Use a soft touch when typing, and keep your fingers gently curved. Break up prolonged keyboarding with other tasks for at least five minutes of every hour. Beyond this larger break, take frequency micro-breaks to stretch your arms and hands.
It is common to have a bent wrist while typing or using a mouse. Bending your wrist causes increased tendon friction and irritation. It also requires more muscle force to accomplish a task. Lastly, bending your wrists to type increases pressure in your carpal tunnel area, which is a common site of nerve entrapment at the base of your wrist, where it meets the palm of your hand. Keeping your wrists straight while you type and use a mouse decreases pressure in your wrist and lowers the risk of injury.
Reducing window glare will help your eyes from being strained and tired. Place your monitor perpendicular (at a 90 degree angle) to the closest window. If necessary, use window blinds to further reduce glare.
Light sources should be on either side of your monitor, not in front of or behind you. Ensure that you have access to operate window blinds, and that the blinds can be lowered or raised as needed.
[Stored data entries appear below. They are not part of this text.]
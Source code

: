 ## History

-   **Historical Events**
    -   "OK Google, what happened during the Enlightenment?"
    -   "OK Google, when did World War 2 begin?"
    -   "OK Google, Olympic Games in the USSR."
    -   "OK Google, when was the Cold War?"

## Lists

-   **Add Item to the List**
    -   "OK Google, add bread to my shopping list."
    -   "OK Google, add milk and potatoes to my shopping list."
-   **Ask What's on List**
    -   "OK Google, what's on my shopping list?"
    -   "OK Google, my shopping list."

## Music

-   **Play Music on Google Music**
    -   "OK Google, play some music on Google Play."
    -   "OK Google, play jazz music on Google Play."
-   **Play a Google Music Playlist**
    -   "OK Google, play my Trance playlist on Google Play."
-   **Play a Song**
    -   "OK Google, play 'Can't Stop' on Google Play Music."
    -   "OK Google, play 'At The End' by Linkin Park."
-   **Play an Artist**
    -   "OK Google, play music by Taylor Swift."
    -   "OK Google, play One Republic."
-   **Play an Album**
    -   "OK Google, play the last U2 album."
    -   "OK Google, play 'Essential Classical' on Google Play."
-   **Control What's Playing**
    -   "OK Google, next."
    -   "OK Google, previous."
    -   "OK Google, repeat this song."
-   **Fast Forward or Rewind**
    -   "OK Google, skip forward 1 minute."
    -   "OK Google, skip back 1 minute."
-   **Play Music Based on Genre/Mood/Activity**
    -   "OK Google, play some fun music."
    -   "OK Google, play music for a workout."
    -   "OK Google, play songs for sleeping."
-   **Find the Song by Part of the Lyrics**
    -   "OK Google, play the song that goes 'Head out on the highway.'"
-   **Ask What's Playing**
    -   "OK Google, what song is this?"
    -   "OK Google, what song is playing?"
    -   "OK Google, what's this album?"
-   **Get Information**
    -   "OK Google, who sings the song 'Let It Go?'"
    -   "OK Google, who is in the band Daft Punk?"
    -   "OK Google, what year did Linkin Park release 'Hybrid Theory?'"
A good way to reduce eye strain is to adjust monitor brightness and contrast settings on your computer screen. Make sure that the size of the text of your screen is at least 3.5 mm high. This will ensure that you are not straining your eyes to see the text when the screen is a comfortable arm’s length away from you. A good font size for most people without vision problems is around 12 point.
Make sure that the refresh rate on your computer is set to as infrequent a rate as possible, to avoid constant flickering of your screen which can strain your eyes over time.
About every 30 minutes, look at a distant view for 30 seconds to 1 minute (at the other side of the room, down the hallway, or out the window), to rest your eyes. Your eyes use different muscles when looking at something close up and something far away, so this break for your eyes is an important way to decrease discomfort from looking at your screen.